(Recorded data):

• • • • • • •

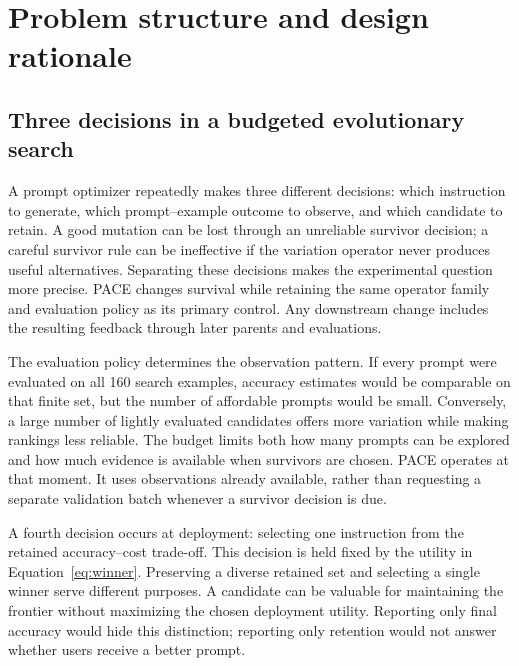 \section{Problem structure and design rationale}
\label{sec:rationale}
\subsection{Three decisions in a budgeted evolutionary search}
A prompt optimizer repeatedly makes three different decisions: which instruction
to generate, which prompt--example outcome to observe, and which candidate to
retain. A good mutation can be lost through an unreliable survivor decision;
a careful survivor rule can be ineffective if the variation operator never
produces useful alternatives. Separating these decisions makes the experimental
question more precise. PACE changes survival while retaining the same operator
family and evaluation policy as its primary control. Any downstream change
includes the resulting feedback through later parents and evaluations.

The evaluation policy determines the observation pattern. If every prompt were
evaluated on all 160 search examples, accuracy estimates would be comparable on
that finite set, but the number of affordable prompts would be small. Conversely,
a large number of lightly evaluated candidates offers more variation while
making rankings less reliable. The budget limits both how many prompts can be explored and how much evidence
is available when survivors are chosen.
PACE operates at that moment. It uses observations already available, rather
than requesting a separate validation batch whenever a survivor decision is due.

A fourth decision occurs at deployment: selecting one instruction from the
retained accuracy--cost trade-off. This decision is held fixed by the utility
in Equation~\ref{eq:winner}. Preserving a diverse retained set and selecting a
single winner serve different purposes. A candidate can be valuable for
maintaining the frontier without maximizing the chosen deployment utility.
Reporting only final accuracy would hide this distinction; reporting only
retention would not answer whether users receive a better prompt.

• • • • • • •

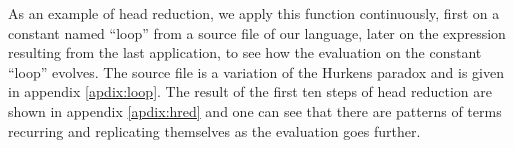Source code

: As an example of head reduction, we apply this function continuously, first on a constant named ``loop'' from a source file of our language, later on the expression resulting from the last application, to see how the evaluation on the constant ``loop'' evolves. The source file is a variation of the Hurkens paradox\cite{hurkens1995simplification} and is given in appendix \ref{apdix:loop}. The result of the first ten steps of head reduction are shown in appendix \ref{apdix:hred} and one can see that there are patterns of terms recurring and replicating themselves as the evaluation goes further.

• • • • • • •

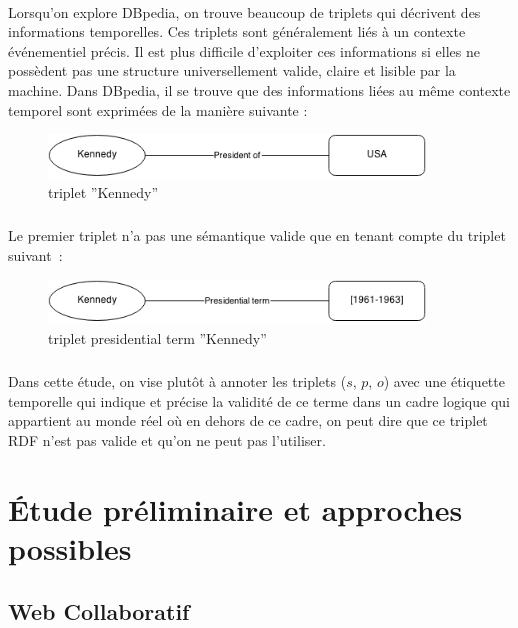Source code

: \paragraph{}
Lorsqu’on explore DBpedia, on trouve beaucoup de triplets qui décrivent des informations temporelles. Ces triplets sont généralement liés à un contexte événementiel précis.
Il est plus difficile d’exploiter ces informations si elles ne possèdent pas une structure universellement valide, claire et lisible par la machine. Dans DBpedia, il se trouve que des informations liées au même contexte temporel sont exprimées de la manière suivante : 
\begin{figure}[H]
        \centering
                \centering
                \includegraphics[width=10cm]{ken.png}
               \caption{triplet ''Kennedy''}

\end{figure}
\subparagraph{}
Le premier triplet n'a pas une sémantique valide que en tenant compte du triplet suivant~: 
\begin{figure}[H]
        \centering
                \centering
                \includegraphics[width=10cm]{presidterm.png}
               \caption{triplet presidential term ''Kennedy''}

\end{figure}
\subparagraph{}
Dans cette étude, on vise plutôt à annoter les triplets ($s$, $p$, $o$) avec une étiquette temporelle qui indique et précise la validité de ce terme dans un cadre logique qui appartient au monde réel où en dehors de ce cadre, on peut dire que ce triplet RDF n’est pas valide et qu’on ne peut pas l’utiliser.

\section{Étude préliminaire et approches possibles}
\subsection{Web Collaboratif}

• • • • • • •

Copy each line above that has the word "operator".

(Exercise response):
a careful survivor rule can be ineffective if the variation operator never
question more precise. PACE changes survival while retaining the same operator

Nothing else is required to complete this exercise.